Search the data for the word "varepsilon" and copy every line that contains it.

■ Stored items from a collection
┌──

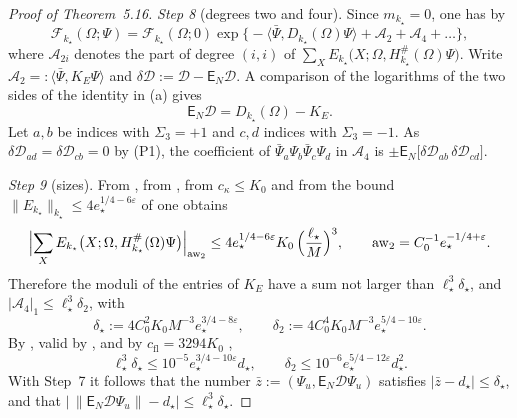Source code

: \documentclass[11pt]{amsart}
\theoremstyle{definition}
\begin{document}
\begin{proof}[Proof of Theorem~5.16]
\emph{Step 8} (degrees two and four).
Since $m_{k_\star}=0$, one has by \cite{QEDIII}
\begin{equation*}
\mathscr F_{k_\star}(\Omega;\Psi)=\mathscr F_{k_\star}(\Omega;0)\exp\bigl\{-\langle\bar\Psi,D_{k_\star}(\Omega)\Psi\rangle+\mathcal A_2+\mathcal A_4+\dots\bigr\},
\end{equation*}
where $\mathcal A_{2i}$ denotes the part of degree $(i,i)$ of $\sum_XE_{k_\star}\bigl(X;\Omega,H^\#_{k_\star}(\Omega)\Psi\bigr)$.
Write $\mathcal A_2=:\langle\bar\Psi,K_E\Psi\rangle$ and $\delta\mathcal D:=\mathcal D-\mathsf E_N\mathcal D$.
A comparison of the logarithms of the two sides of the identity in (a) gives
\begin{equation*}
\mathsf E_N\mathcal D=D_{k_\star}(\Omega)-K_E .
\end{equation*}
Let $a,b$ be indices with $\Sigma_3=+1$ and $c,d$ indices with $\Sigma_3=-1$.
As $\delta\mathcal D_{ad}=\delta\mathcal D_{cb}=0$ by (P1), the coefficient of $\bar\Psi_a\Psi_b\bar\Psi_c\Psi_d$ in $\mathcal A_4$ is $\pm\mathsf E_N\bigl[\delta\mathcal D_{ab}\,\allowbreak \delta\mathcal D_{cd}\bigr]$.

\emph{Step 9} (sizes).
From \cite[Proposition~20.1\,(c)]{QEDIII}, from \cite[(k6)]{QEDIII}, from $c_\kappa\le K_0$ \cite{QEDIII} and from the bound $\|E_{k_\star}\|_{k_\star}\le4e_\star^{1/4-6\varepsilon}$ of \cite[Proposition~28.3\,(b)]{QEDIII} one obtains
\begin{equation*}
\Bigl|\sum_XE_{k_\star}\bigl(X;\Omega,H^\#_{k_\star}(\Omega)\Psi\bigr)\Bigr|_{\mathrm{aw}_2}\le4e_\star^{1/4-6\varepsilon}K_0\,\Bigl(\frac{\ell_\star}{M}\Bigr)^3,\qquad\mathrm{aw}_2=C_0^{-1}e_\star^{-1/4+\varepsilon}.
\end{equation*}
Therefore the moduli of the entries of $K_E$ have a sum not larger than $\ell_\star^3\delta_\star$, and $|\mathcal A_4|_1\le\ell_\star^3\delta_2$, with
\begin{equation*}
\delta_\star:=4C_0^2K_0M^{-3}e_\star^{3/4-8\varepsilon},\qquad\delta_2:=4C_0^4K_0M^{-3}e_\star^{5/4-10\varepsilon}.
\end{equation*}
By \cite[(T2)]{QEDIII}, valid by \cite[(Sc6)]{QEDIII}, and by $c_{\mathrm{fl}}=3294K_0$ \cite{QEDIII},
\begin{equation*}
\ell_\star^3\delta_\star\le10^{-5}e_\star^{3/4-10\varepsilon}d_\star,\qquad\delta_2\le10^{-6}e_\star^{5/4-12\varepsilon}d_\star^2 .
\end{equation*}
With Step~7 it follows that the number $\bar z:=(\Psi_u,\mathsf E_N\mathcal D\Psi_u)$ satisfies $|\bar z-d_\star|\le\delta_\star$, and that $\bigl|\,\allowbreak \|\mathsf E_N\mathcal D\Psi_u\|-d_\star\bigr|\le\ell_\star^3\delta_\star$.


\end{proof}
\end{document}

└──

■ Answer space
From \cite[Proposition~20.1\,(c)]{QEDIII}, from \cite[(k6)]{QEDIII}, from $c_\kappa\le K_0$ \cite{QEDIII} and from the bound $\|E_{k_\star}\|_{k_\star}\le4e_\star^{1/4-6\varepsilon}$ of \cite[Proposition~28.3\,(b)]{QEDIII} one obtains
\Bigl|\sum_XE_{k_\star}\bigl(X;\Omega,H^\#_{k_\star}(\Omega)\Psi\bigr)\Bigr|_{\mathrm{aw}_2}\le4e_\star^{1/4-6\varepsilon}K_0\,\Bigl(\frac{\ell_\star}{M}\Bigr)^3,\qquad\mathrm{aw}_2=C_0^{-1}e_\star^{-1/4+\varepsilon}.
\delta_\star:=4C_0^2K_0M^{-3}e_\star^{3/4-8\varepsilon},\qquad\delta_2:=4C_0^4K_0M^{-3}e_\star^{5/4-10\varepsilon}.
\ell_\star^3\delta_\star\le10^{-5}e_\star^{3/4-10\varepsilon}d_\star,\qquad\delta_2\le10^{-6}e_\star^{5/4-12\varepsilon}d_\star^2 .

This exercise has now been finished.